Each line that includes "maïs" must be copied from the records.

--- PROVIDED DATA Enclosed Below ---

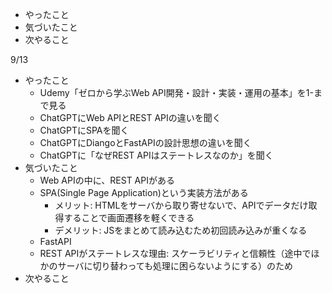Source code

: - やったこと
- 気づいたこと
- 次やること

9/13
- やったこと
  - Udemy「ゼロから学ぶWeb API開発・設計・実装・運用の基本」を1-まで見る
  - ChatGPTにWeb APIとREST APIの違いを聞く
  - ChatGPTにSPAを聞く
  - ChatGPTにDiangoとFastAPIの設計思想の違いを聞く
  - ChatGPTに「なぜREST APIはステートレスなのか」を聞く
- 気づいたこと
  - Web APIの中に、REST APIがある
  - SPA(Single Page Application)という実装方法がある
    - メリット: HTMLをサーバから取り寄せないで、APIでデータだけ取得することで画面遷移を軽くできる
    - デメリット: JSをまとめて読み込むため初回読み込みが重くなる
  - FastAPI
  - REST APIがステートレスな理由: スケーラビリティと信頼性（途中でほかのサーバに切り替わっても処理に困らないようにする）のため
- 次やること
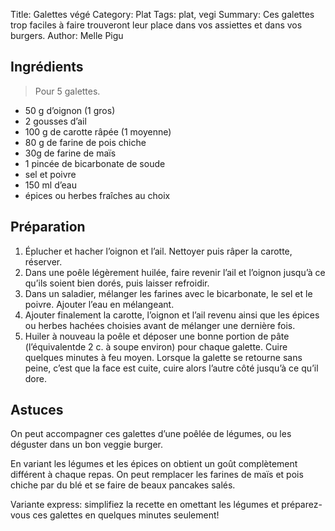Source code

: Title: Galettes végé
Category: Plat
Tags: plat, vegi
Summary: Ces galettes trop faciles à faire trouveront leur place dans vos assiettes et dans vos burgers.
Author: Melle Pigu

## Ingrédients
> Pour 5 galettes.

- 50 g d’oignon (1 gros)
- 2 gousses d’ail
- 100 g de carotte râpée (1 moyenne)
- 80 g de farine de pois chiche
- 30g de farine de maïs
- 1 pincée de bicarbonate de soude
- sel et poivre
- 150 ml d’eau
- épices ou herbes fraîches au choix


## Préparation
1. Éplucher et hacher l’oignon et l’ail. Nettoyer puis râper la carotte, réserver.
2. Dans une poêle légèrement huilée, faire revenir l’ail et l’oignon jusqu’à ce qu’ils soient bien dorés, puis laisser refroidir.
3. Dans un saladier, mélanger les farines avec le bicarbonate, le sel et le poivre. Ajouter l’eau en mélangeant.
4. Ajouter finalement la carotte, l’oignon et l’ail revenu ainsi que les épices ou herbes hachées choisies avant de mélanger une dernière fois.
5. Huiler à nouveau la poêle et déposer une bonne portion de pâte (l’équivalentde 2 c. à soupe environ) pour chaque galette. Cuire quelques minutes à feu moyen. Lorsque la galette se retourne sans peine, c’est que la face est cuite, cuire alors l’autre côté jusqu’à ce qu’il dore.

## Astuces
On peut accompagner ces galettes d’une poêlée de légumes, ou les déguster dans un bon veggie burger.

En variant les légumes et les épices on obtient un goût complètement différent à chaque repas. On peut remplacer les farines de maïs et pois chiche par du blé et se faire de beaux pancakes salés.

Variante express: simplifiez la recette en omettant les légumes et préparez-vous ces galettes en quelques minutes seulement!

--- End of Enclosed PROVIDED DATA ---
--- PROVIDED DATA Enclosed Below ---

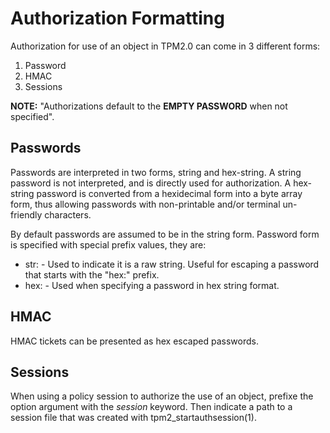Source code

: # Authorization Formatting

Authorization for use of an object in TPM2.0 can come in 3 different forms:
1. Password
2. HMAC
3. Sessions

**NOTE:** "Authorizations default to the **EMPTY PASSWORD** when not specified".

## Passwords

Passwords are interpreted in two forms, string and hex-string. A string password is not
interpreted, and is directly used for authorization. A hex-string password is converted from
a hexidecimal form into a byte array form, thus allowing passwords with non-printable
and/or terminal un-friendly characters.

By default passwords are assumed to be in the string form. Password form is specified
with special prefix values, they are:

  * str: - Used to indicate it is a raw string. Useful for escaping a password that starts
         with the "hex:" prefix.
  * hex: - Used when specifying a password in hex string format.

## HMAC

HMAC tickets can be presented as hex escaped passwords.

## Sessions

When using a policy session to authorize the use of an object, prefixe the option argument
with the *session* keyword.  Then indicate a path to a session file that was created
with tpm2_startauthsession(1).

--- End of Enclosed PROVIDED DATA ---

### TASK ANSWER
- 30g de farine de maïs
En variant les légumes et les épices on obtient un goût complètement différent à chaque repas. On peut remplacer les farines de maïs et pois chiche par du blé et se faire de beaux pancakes salés.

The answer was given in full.